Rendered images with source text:
--- START ---
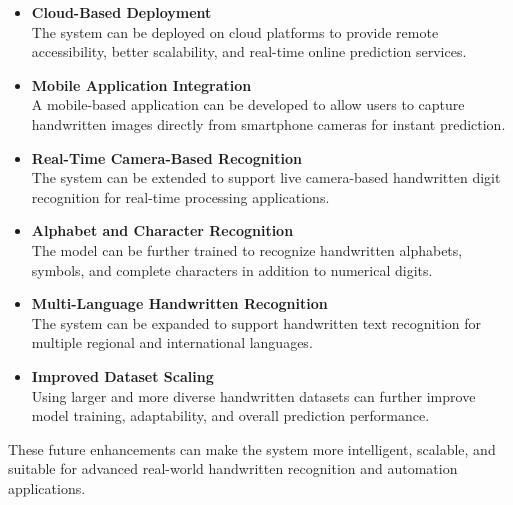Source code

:\documentclass[12pt,a4paper]{article}
\begin{document}
\begin{itemize}

\item \textbf{Cloud-Based Deployment} \\
The system can be deployed on cloud platforms to provide remote accessibility, better scalability, and real-time online prediction services.

\vspace{0.2cm}

\item \textbf{Mobile Application Integration} \\
A mobile-based application can be developed to allow users to capture handwritten images directly from smartphone cameras for instant prediction.

\vspace{0.2cm}

\item \textbf{Real-Time Camera-Based Recognition} \\
The system can be extended to support live camera-based handwritten digit recognition for real-time processing applications.

\vspace{0.2cm}

\item \textbf{Alphabet and Character Recognition} \\
The model can be further trained to recognize handwritten alphabets, symbols, and complete characters in addition to numerical digits.


\vspace{0.2cm}

\item \textbf{Multi-Language Handwritten Recognition} \\
The system can be expanded to support handwritten text recognition for multiple regional and international languages.

\vspace{0.2cm}

\item \textbf{Improved Dataset Scaling} \\
Using larger and more diverse handwritten datasets can further improve model training, adaptability, and overall prediction performance.

\end{itemize}

\vspace{0.3cm}

\noindent
These future enhancements can make the system more intelligent, scalable, and suitable for advanced real-world handwritten recognition and automation applications.
\end{document}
--- END ---
Return a verbatim transcription of the data, omitting all images.

» Solution to this problem
Source code

:\documentclass[12pt,a4paper]{article}
\begin{document}
\begin{itemize}

\item \textbf{Cloud-Based Deployment} \\
The system can be deployed on cloud platforms to provide remote accessibility, better scalability, and real-time online prediction services.

\vspace{0.2cm}

\item \textbf{Mobile Application Integration} \\
A mobile-based application can be developed to allow users to capture handwritten images directly from smartphone cameras for instant prediction.

\vspace{0.2cm}

\item \textbf{Real-Time Camera-Based Recognition} \\
The system can be extended to support live camera-based handwritten digit recognition for real-time processing applications.

\vspace{0.2cm}

\item \textbf{Alphabet and Character Recognition} \\
The model can be further trained to recognize handwritten alphabets, symbols, and complete characters in addition to numerical digits.


\vspace{0.2cm}

\item \textbf{Multi-Language Handwritten Recognition} \\
The system can be expanded to support handwritten text recognition for multiple regional and international languages.

\vspace{0.2cm}

\item \textbf{Improved Dataset Scaling} \\
Using larger and more diverse handwritten datasets can further improve model training, adaptability, and overall prediction performance.

\end{itemize}

\vspace{0.3cm}

\noindent
These future enhancements can make the system more intelligent, scalable, and suitable for advanced real-world handwritten recognition and automation applications.
\end{document}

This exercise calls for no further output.